(Dataset entries)
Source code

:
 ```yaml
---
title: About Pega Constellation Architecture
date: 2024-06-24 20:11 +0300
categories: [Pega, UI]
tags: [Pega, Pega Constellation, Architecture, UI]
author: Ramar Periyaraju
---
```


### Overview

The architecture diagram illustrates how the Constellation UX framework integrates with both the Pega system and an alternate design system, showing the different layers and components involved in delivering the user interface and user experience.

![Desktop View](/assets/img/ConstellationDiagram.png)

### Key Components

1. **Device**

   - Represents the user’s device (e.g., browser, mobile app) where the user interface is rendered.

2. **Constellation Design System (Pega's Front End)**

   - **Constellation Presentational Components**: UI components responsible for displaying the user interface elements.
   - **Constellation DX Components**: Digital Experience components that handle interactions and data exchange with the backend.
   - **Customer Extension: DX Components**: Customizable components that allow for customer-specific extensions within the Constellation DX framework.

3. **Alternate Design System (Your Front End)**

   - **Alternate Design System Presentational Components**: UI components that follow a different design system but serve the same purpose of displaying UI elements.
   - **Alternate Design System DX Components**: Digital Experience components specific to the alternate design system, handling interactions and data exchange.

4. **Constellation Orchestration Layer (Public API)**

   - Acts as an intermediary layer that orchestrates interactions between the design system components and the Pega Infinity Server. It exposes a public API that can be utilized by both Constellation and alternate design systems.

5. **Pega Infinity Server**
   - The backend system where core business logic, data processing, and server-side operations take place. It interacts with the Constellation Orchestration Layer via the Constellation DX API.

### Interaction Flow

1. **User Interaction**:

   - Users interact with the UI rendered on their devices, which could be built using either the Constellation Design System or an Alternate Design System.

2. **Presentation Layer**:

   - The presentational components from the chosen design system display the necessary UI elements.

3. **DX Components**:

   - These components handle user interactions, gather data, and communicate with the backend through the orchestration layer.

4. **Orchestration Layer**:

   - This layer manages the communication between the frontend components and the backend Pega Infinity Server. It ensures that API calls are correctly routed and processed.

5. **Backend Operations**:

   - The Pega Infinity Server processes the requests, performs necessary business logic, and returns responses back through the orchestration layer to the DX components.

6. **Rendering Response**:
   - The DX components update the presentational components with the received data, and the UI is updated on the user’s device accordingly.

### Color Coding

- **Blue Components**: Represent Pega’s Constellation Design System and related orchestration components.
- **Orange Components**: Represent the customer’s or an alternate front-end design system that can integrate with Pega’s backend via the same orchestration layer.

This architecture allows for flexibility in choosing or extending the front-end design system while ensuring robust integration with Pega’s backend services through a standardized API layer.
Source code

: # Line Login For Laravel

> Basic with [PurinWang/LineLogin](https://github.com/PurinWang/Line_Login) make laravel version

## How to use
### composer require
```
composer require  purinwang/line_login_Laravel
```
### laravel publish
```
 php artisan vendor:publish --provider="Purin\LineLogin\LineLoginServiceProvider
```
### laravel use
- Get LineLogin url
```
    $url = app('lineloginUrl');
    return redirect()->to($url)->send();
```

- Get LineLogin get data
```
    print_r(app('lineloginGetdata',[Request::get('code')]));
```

### TASK TO CARRY OUT:
For each line of the entries that contains the word "framework", make a copy.

### OUTPUT OF THE TASK:
The architecture diagram illustrates how the Constellation UX framework integrates with both the Pega system and an alternate design system, showing the different layers and components involved in delivering the user interface and user experience.
   - **Customer Extension: DX Components**: Customizable components that allow for customer-specific extensions within the Constellation DX framework.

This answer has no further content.